_Extracted information_.
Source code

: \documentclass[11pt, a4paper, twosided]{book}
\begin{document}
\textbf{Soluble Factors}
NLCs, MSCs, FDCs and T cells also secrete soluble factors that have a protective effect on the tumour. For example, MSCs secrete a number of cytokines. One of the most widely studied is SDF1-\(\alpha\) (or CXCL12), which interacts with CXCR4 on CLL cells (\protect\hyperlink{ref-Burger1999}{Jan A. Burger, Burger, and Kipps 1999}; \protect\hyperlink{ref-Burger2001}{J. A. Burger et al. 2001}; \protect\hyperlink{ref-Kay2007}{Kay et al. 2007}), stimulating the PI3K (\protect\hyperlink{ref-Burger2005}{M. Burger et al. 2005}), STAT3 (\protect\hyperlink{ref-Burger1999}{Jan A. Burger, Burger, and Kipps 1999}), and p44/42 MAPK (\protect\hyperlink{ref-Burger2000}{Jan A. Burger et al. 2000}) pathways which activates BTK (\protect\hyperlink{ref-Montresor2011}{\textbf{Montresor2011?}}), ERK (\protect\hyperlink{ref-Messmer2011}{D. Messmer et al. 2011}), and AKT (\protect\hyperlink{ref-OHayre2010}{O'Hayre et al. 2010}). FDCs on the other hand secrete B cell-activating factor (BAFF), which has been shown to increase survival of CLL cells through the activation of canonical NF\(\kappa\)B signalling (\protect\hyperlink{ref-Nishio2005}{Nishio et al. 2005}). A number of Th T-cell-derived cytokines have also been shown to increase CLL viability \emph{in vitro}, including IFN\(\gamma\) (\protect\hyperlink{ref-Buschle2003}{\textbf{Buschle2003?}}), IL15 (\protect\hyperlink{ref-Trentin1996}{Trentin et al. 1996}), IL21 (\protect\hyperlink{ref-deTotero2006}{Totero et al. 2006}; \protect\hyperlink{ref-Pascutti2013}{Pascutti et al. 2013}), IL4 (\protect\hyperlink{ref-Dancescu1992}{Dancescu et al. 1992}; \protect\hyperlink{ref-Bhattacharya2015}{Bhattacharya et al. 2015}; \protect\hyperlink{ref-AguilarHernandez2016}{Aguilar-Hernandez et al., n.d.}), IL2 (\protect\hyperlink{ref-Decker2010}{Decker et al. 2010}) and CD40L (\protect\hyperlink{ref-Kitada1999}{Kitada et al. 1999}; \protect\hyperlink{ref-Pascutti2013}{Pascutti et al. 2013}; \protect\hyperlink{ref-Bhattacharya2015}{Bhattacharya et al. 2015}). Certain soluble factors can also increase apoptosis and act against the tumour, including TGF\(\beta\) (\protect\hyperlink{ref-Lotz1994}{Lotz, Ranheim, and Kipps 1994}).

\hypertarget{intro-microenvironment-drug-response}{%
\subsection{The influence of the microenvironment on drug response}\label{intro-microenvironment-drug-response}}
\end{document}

_What is expected_. Find every line in the listing that has the string "response", then give the count by itself.

_Solution to this task_. 2